- Try it: How many of the lines below contain the word "default"? Only the number is wanted.

- Raw data:
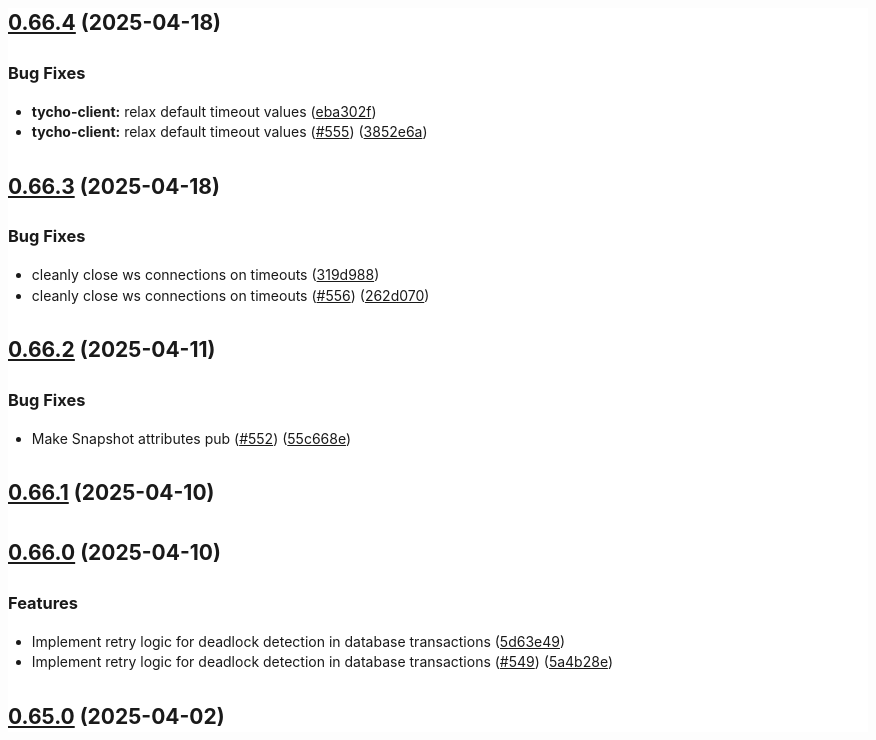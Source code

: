 ## [0.66.4](https://github.com/propeller-heads/tycho-indexer/compare/0.66.3...0.66.4) (2025-04-18)


### Bug Fixes

* **tycho-client:** relax default timeout values ([eba302f](https://github.com/propeller-heads/tycho-indexer/commit/eba302f11606798acc589f0ae3a57407a7b16da3))
* **tycho-client:** relax default timeout values ([#555](https://github.com/propeller-heads/tycho-indexer/issues/555)) ([3852e6a](https://github.com/propeller-heads/tycho-indexer/commit/3852e6a5db5932083feb37d9a0817e54ad8d3c49))

## [0.66.3](https://github.com/propeller-heads/tycho-indexer/compare/0.66.2...0.66.3) (2025-04-18)


### Bug Fixes

* cleanly close ws connections on timeouts ([319d988](https://github.com/propeller-heads/tycho-indexer/commit/319d988d3d095326f191907ab5e2a28e7fe7ca77))
* cleanly close ws connections on timeouts ([#556](https://github.com/propeller-heads/tycho-indexer/issues/556)) ([262d070](https://github.com/propeller-heads/tycho-indexer/commit/262d070b827730a594fef833484667d8825bdd78))

## [0.66.2](https://github.com/propeller-heads/tycho-indexer/compare/0.66.1...0.66.2) (2025-04-11)


### Bug Fixes

* Make Snapshot attributes pub ([#552](https://github.com/propeller-heads/tycho-indexer/issues/552)) ([55c668e](https://github.com/propeller-heads/tycho-indexer/commit/55c668e29a453809d820e362435093485d77d019))

## [0.66.1](https://github.com/propeller-heads/tycho-indexer/compare/0.66.0...0.66.1) (2025-04-10)

## [0.66.0](https://github.com/propeller-heads/tycho-indexer/compare/0.65.0...0.66.0) (2025-04-10)


### Features

* Implement retry logic for deadlock detection in database transactions ([5d63e49](https://github.com/propeller-heads/tycho-indexer/commit/5d63e497a0b8279a57f3809c84a1df91dd9cc261))
* Implement retry logic for deadlock detection in database transactions ([#549](https://github.com/propeller-heads/tycho-indexer/issues/549)) ([5a4b28e](https://github.com/propeller-heads/tycho-indexer/commit/5a4b28e49533ad3a99b2e7a08e905c18f9990a75))

## [0.65.0](https://github.com/propeller-heads/tycho-indexer/compare/0.64.2...0.65.0) (2025-04-02)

- Response to this exercise: 2